The brighter white dwarf contains about a quarter of the Sun's mass compacted into a Neptune-sized ball, while its companion has more than half the mass of the Sun and is Earth-sized. A penny made of this white dwarf's material would weigh about 1,000 pounds on Earth.

Their mutual gravitational pull is so strong that it deforms the lower-mass star by three percent. If the Earth bulged by the same amount, we would have tides 120 miles high.

The discovery team has been hunting for pairs of white dwarfs using the MMT telescope at the Whipple Observatory on Mt. Hopkins, Arizona. These star pairs are too close together to distinguish photographically. By looking at the spectra, however, Brown and his team were able to differentiate the two stars and measure their relative motions. These stars are also oriented such that they eclipse each other every 6 minutes.

"If there were aliens living on a planet around this star system, they would see one of their two suns disappear every 6 minutes - a fantastic light show." said Smithsonian astronomer and co-author Mukremin Kilic.

These eclipses provide a very accurate clock, which is extremely useful for measuring any changes in the system.

General relativity predicts that moving objects will create ripples in the fabric of space-time, called gravitational waves. These waves carry away energy, causing the stars to inch closer together and orbit each other faster and faster.

"Though we have not yet directly measured gravitational waves with modern instruments, we can test their existence by measuring the change in the separation of these two stars," said co-author J. J. Hermes, a graduate student at the University of Texas at Austin. "Because they don't seem to be exchanging mass, this system is an exceptionally clean laboratory to perform such a test."

The team expects to conduct this test in a few months, when the star pair emerges from behind the Sun as seen from Earth.

Some models predict merging white dwarf pairs such as these are the source of a rare class of unusually faint stellar explosions called underluminous supernovae.

"If these systems are responsible for underluminous supernovae, we will detect these binary white dwarf systems with the same frequency that we see the supernovae. Our survey isn't complete, but so far, the numbers agree," said Brown.

This work will provide an important observational test on theories of white dwarf mergers, which are thought to produce many kinds of supernovae, not just the underluminous type.

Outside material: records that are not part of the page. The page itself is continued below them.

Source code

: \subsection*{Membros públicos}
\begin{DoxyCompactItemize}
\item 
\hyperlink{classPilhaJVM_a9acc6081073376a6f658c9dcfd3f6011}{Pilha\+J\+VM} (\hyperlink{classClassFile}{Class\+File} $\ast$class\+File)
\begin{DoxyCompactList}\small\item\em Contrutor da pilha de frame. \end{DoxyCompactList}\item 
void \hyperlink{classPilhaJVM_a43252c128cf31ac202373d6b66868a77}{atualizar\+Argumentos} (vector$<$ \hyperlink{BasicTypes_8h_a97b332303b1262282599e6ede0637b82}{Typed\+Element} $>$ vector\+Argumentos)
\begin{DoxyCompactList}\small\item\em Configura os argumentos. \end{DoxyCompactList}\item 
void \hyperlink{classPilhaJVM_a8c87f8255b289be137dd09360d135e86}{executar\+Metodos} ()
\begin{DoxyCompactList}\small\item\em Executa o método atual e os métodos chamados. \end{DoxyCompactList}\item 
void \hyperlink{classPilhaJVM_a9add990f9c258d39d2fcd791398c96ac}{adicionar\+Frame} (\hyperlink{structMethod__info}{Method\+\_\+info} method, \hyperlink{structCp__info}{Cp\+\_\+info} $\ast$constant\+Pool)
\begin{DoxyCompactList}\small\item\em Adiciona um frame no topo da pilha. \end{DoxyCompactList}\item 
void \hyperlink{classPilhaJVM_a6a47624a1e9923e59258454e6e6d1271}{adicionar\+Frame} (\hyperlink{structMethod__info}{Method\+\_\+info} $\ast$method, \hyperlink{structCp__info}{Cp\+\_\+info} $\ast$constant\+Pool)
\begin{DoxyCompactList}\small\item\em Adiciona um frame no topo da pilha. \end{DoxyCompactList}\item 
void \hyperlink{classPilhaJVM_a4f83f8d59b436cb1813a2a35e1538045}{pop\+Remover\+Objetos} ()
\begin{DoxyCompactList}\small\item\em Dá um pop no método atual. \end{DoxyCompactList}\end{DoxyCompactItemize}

This research appears in a paper accepted for publication by The Astrophysical Journal Letters. Brown's co-authors are Mukremin Kilic (Harvard-Smithsonian Center for Astrophysics/CfA), J. J. Hermes (University of Texas at Austin), Carlos Allende Prieto (Instituto de Astrofisica de Canarias, Spain), Scott J. Kenyon (CfA) and D. E. Winget (University of Texas at Austin).





Today's News

July 14, 2011

Italian Officials Unveil a Massive Statue Believed to Be of Roman Emperor Caligula

Chinese Contemporary Warriors Stand in Formation at the Milwaukee Art Museum

Smithsonian Astronomer Finds Evolved Stars Locked in Fatalistic Dance

Marc Pachter to Serve as Acting Director of National Museum of American History

Outspoken Artist Ai Weiwei's Design Firm Told It Has Not Paid Corporate Taxes

Rules of Football Sell for £881,250; Jane Austen Manuscript for Novel Sells

National Maritime Museum in London Opens New £35 Million Sammy Ofer Wing

Online Community Participates in Brooklyn Museum's Latest Exhibition "Split Second"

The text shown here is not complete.